Functionally relevant network patterns form transiently in brain activity during rest, where a given subset of brain areas exhibits temporally synchronized BOLD signals. To adequately assess the biophysical mechanisms governing intrinsic brain activity, a detailed characterization of the dynamical features of functional networks is needed from the experimental side to constrain theoretical models. In this work, we use an open-source fMRI dataset from 100 healthy participants from the Human Connectome Project and analyze whole-brain activity using Leading Eigenvector Dynamics Analysis (LEiDA), which serves to characterize brain activity at each time point by its whole-brain BOLD phase-locking pattern. Clustering these BOLD phase-locking patterns into a set of k states, we demonstrate that the cluster centroids closely overlap with reference functional subsystems. Borrowing tools from dynamical systems theory, we characterize spontaneous brain activity in the form of trajectories within the state space, calculating the Fractional Occupancy and the Dwell Times of each state, as well as the Transition Probabilities between states. Finally, we demonstrate that within-subject reliability is maximized when including the high frequency components of the BOLD signal (>0.1 Hz), indicating the existence of individual fingerprints in dynamical patterns evolving at least as fast as the temporal resolution of acquisition (here = 0.72 s). Our results reinforce the mechanistic scenario that resting-state networks are the expression of erratic excursions from a baseline synchronous steady state into weakly-stable partially-synchronized states - which we term ghost attractors. To better understand the rules governing the transitions between ghost attractors, we use methods from dynamical systems theory, giving insights into high-order mechanisms underlying brain function.

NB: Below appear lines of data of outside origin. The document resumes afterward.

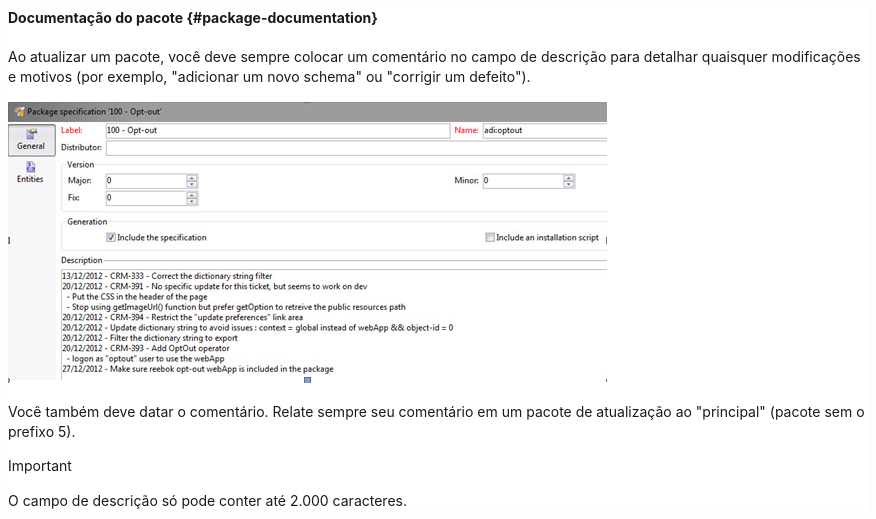 #### Documentação do pacote {#package-documentation}

Ao atualizar um pacote, você deve sempre colocar um comentário no campo de descrição para detalhar quaisquer modificações e motivos (por exemplo, &quot;adicionar um novo schema&quot; ou &quot;corrigir um defeito&quot;).

![](assets/ncs_datapackage_best-practices-2.png)

Você também deve datar o comentário. Relate sempre seu comentário em um pacote de atualização ao &quot;principal&quot; (pacote sem o prefixo 5).

>[!IMPORTANT]
>
>O campo de descrição só pode conter até 2.000 caracteres.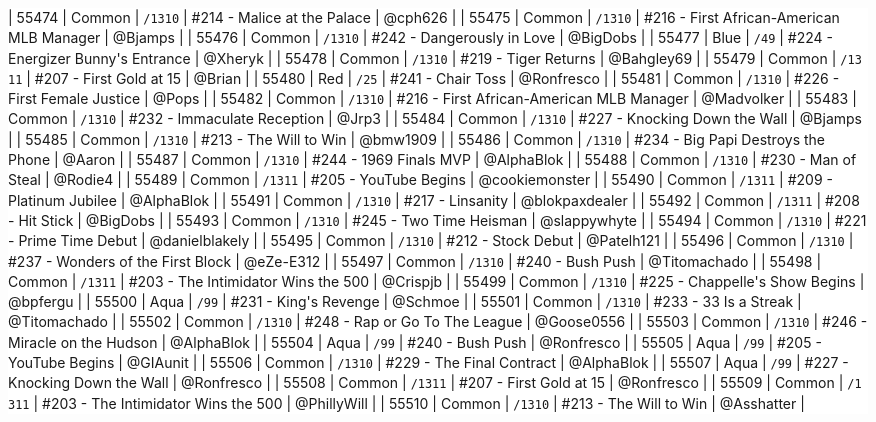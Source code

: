 | 55474 | Common | `/1310` | #214 - Malice at the Palace | \@cph626 |
| 55475 | Common | `/1310` | #216 - First African-American MLB Manager | \@Bjamps |
| 55476 | Common | `/1310` | #242 - Dangerously in Love | \@BigDobs |
| 55477 | Blue | `/49` | #224 - Energizer Bunny&#039;s Entrance | \@Xheryk |
| 55478 | Common | `/1310` | #219 - Tiger Returns | \@Bahgley69 |
| 55479 | Common | `/1311` | #207 - First Gold at 15 | \@Brian |
| 55480 | Red | `/25` | #241 - Chair Toss | \@Ronfresco |
| 55481 | Common | `/1310` | #226 - First Female Justice | \@Pops |
| 55482 | Common | `/1310` | #216 - First African-American MLB Manager | \@Madvolker |
| 55483 | Common | `/1310` | #232 - Immaculate Reception | \@Jrp3 |
| 55484 | Common | `/1310` | #227 - Knocking Down the Wall | \@Bjamps |
| 55485 | Common | `/1310` | #213 - The Will to Win | \@bmw1909 |
| 55486 | Common | `/1310` | #234 - Big Papi Destroys the Phone | \@Aaron |
| 55487 | Common | `/1310` | #244 - 1969 Finals MVP | \@AlphaBlok |
| 55488 | Common | `/1310` | #230 - Man of Steal | \@Rodie4 |
| 55489 | Common | `/1311` | #205 - YouTube Begins | \@cookiemonster |
| 55490 | Common | `/1311` | #209 - Platinum Jubilee  | \@AlphaBlok |
| 55491 | Common | `/1310` | #217 - Linsanity | \@blokpaxdealer |
| 55492 | Common | `/1311` | #208 - Hit Stick | \@BigDobs |
| 55493 | Common | `/1310` | #245 - Two Time Heisman | \@slappywhyte |
| 55494 | Common | `/1310` | #221 - Prime Time Debut  | \@danielblakely |
| 55495 | Common | `/1310` | #212 - Stock Debut | \@Patelh121 |
| 55496 | Common | `/1310` | #237 - Wonders of the First Block | \@eZe-E312 |
| 55497 | Common | `/1310` | #240 - Bush Push | \@Titomachado |
| 55498 | Common | `/1311` | #203 - The Intimidator Wins the 500 | \@Crispjb |
| 55499 | Common | `/1310` | #225 - Chappelle&#039;s Show Begins | \@bpfergu |
| 55500 | Aqua | `/99` | #231 - King&#039;s Revenge | \@Schmoe |
| 55501 | Common | `/1310` | #233 - 33 Is a Streak | \@Titomachado |
| 55502 | Common | `/1310` | #248 - Rap or Go To The League | \@Goose0556 |
| 55503 | Common | `/1310` | #246 - Miracle on the Hudson | \@AlphaBlok |
| 55504 | Aqua | `/99` | #240 - Bush Push | \@Ronfresco |
| 55505 | Aqua | `/99` | #205 - YouTube Begins | \@GIAunit |
| 55506 | Common | `/1310` | #229 - The Final Contract | \@AlphaBlok |
| 55507 | Aqua | `/99` | #227 - Knocking Down the Wall | \@Ronfresco |
| 55508 | Common | `/1311` | #207 - First Gold at 15 | \@Ronfresco |
| 55509 | Common | `/1311` | #203 - The Intimidator Wins the 500 | \@PhillyWill |
| 55510 | Common | `/1310` | #213 - The Will to Win | \@Asshatter |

功能相关的网络模式在静息状态下的大脑活动中短暂形成,此时大脑区域的特定子集表现出时间同步的血氧水平依赖(BOLD)信号。为了充分评估控制大脑内在活动的生物物理机制,需要从实验方面对功能网络的动态特征进行详细表征,以约束理论模型。在这项工作中,我们使用了来自人类连接组计划的100名健康参与者的开源功能磁共振成像(fMRI)数据集,并使用主导特征向量动力学分析(LEiDA)来分析全脑活动,该分析通过全脑BOLD锁相模式来表征每个时间点的大脑活动。将这些BOLD锁相模式聚类为一组k个状态,我们证明聚类中心与参考功能子系统紧密重叠。借鉴动力系统理论的工具,我们以状态空间内的轨迹形式表征自发脑活动,计算每个状态的分数占有率和停留时间,以及状态之间的转移概率。最后,我们证明当包括BOLD信号的高频成分(>0.1 Hz)时,个体内可靠性最大化,这表明在至少与采集时间分辨率(此处为0.72 s)一样快的动态模式中存在个体指纹。我们的结果强化了这样一种机制场景,即静息态网络是从基线同步稳态到弱稳定部分同步状态的不稳定偏移的表现——我们称之为幽灵吸引子。为了更好地理解控制幽灵吸引子之间转换的规则,我们使用动力系统理论的方法,深入了解大脑功能背后的高阶机制。